--- DIRECTIONS FOR THIS TASK ---
In the lines below, output everything from the first line through the line containing "of this repository.**<br>" exactly as it is. Pictures are not part of the output.

--- MATERIAL SHOWN ---
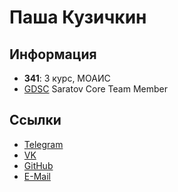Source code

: # Паша Кузичкин

## Информация

- **341**: 3 курс, МОАИС
- [GDSC](https://vk.com/dsc_ssu) Saratov Core Team Member

## Ссылки

- [Telegram](https://t.me/youhaveviolatedthelaw)
- [VK](https://vk.com/awsmpshk)
- [GitHub](https://github.com/kuzichkin2001)
- [E-Mail](kuzichkinpa@gmail.com)
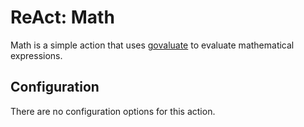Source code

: # ReAct: Math

Math is a simple action that uses [govaluate](https://github.com/Knetic/govaluate) to evaluate
mathematical expressions.

## Configuration

There are no configuration options for this action.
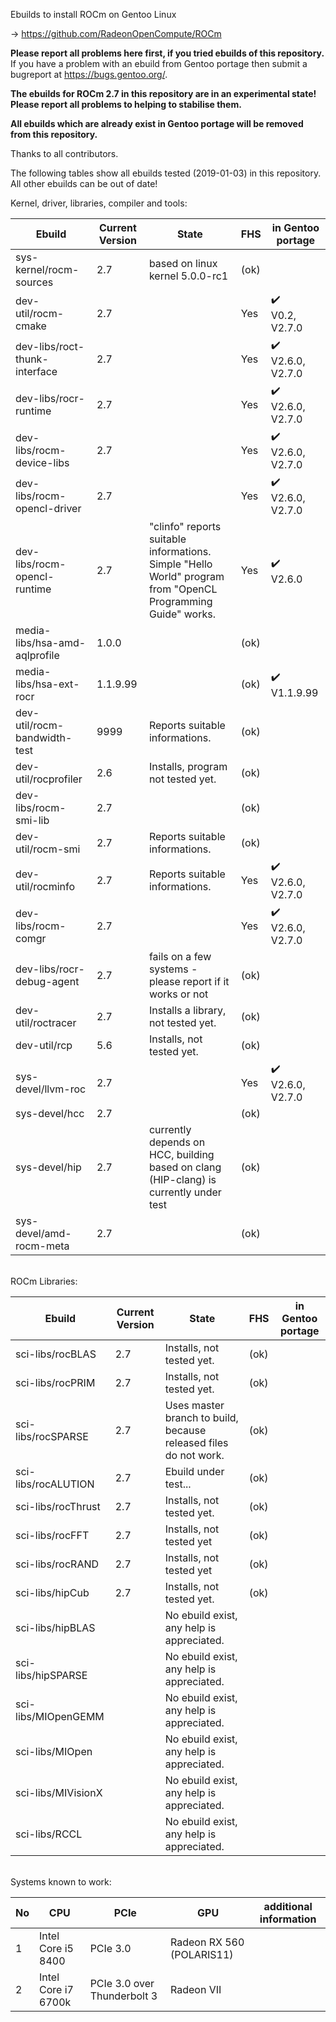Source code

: Ebuilds to install ROCm on Gentoo Linux

-> https://github.com/RadeonOpenCompute/ROCm

**Please report all problems here first, if you tried ebuilds of this repository.**<br>
If you have a problem with an ebuild from Gentoo portage then submit a bugreport at https://bugs.gentoo.org/.

**The ebuilds for ROCm 2.7 in this repository are in an experimental state!**<br>
**Please report all problems to helping to stabilise them.**

**All ebuilds which are already exist in Gentoo portage will be removed from this repository.**

Thanks to all contributors.

The following tables show all ebuilds tested (2019-01-03) in this repository. <br>
All other ebuilds can be out of date!

Kernel, driver, libraries, compiler and tools:

|Ebuild|Current Version|State| FHS | in Gentoo portage| 
|---|---|---|---|---|
|sys-kernel/rocm-sources| 2.7 | based on linux kernel 5.0.0-rc1 | (ok) |  |
|dev-util/rocm-cmake| 2.7 | | Yes | :heavy_check_mark:<br> V0.2, V2.7.0 |
|dev-libs/roct-thunk-interface| 2.7 |  | Yes | :heavy_check_mark:<br> V2.6.0, V2.7.0 |
|dev-libs/rocr-runtime| 2.7 | | Yes | :heavy_check_mark:<br> V2.6.0, V2.7.0 |
|dev-libs/rocm-device-libs | 2.7 | | Yes | :heavy_check_mark:<br> V2.6.0, V2.7.0 |
|dev-libs/rocm-opencl-driver | 2.7 | | Yes | :heavy_check_mark:<br> V2.6.0, V2.7.0 |
|dev-libs/rocm-opencl-runtime| 2.7 | "clinfo" reports suitable informations.<br> Simple "Hello World" program from "OpenCL Programming Guide" works. | Yes | :heavy_check_mark:<br> V2.6.0 |
|media-libs/hsa-amd-aqlprofile| 1.0.0 | | (ok) | |
|media-libs/hsa-ext-rocr| 1.1.9.99 | | (ok) | :heavy_check_mark:<br> V1.1.9.99 |
|dev-util/rocm-bandwidth-test| 9999 | Reports suitable informations. | (ok) |  |
|dev-util/rocprofiler| 2.6 | Installs, program not tested yet. | (ok) | |
|dev-libs/rocm-smi-lib| 2.7 |  | (ok) | |
|dev-util/rocm-smi| 2.7 | Reports suitable informations. | (ok) | |
|dev-util/rocminfo| 2.7 | Reports suitable informations. | Yes | :heavy_check_mark:<br> V2.6.0, V2.7.0 |
|dev-libs/rocm-comgr| 2.7 | | Yes | :heavy_check_mark:<br> V2.6.0, V2.7.0 | 
|dev-libs/rocr-debug-agent | 2.7 | fails on a few systems - please report if it works or not | (ok) | |
|dev-util/roctracer| 2.7 | Installs a library, not tested yet. | (ok) | |
|dev-util/rcp| 5.6 | Installs, not tested yet.  | (ok) | |
|sys-devel/llvm-roc | 2.7 | | Yes |:heavy_check_mark:<br> V2.6.0, V2.7.0 | |
|sys-devel/hcc| 2.7 |  | (ok) | |
|sys-devel/hip| 2.7 | currently depends on HCC, building based on clang (HIP-clang) is currently under test | (ok) | |
|sys-devel/amd-rocm-meta| 2.7 | | (ok) | |

<br>
ROCm Libraries:

|Ebuild|Current Version|State|FHS|in Gentoo portage|
|---|---|---|---|---|
|sci-libs/rocBLAS| 2.7 | Installs, not tested yet. | (ok) | |
|sci-libs/rocPRIM| 2.7 | Installs, not tested yet. | (ok) | |
|sci-libs/rocSPARSE| 2.7 | Uses master branch to build, because released files do not work. | (ok) | |
|sci-libs/rocALUTION| 2.7 | Ebuild under test... | (ok) | |
|sci-libs/rocThrust| 2.7 | Installs, not tested yet. | (ok) | |
|sci-libs/rocFFT| 2.7 | Installs, not tested yet | (ok) | |
|sci-libs/rocRAND| 2.7 | Installs, not tested yet | (ok) |  |
|sci-libs/hipCub | 2.7 | Installs, not tested yet. | (ok)| |
|sci-libs/hipBLAS | | No ebuild exist, any help is appreciated. | | |
|sci-libs/hipSPARSE | | No ebuild exist, any help is appreciated. | | |
|sci-libs/MIOpenGEMM | | No ebuild exist, any help is appreciated.| | |
|sci-libs/MIOpen | | No ebuild exist, any help is appreciated. | | |
|sci-libs/MIVisionX | | No ebuild exist, any help is appreciated. | | |
|sci-libs/RCCL | | No ebuild exist, any help is appreciated. | | |

<br>
Systems known to work:

| No | CPU | PCIe |  GPU | additional information |
|---|---|---|---|---|
| 1 | Intel Core i5 8400 | PCIe 3.0 | Radeon RX 560 (POLARIS11) | |
| 2 | Intel Core i7 6700k | PCIe 3.0 over Thunderbolt 3 | Radeon VII | |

--- SOLUTION BELOW ---
Source code

: # Паша Кузичкин

## Информация

- **341**: 3 курс, МОАИС
- [GDSC](https://vk.com/dsc_ssu) Saratov Core Team Member

## Ссылки

- [Telegram](https://t.me/youhaveviolatedthelaw)
- [VK](https://vk.com/awsmpshk)
- [GitHub](https://github.com/kuzichkin2001)
- [E-Mail](kuzichkinpa@gmail.com)
Source code

: # ReAct: Math

Math is a simple action that uses [govaluate](https://github.com/Knetic/govaluate) to evaluate
mathematical expressions.

## Configuration

There are no configuration options for this action.
Source code

: Ebuilds to install ROCm on Gentoo Linux

-> https://github.com/RadeonOpenCompute/ROCm

**Please report all problems here first, if you tried ebuilds of this repository.**<br>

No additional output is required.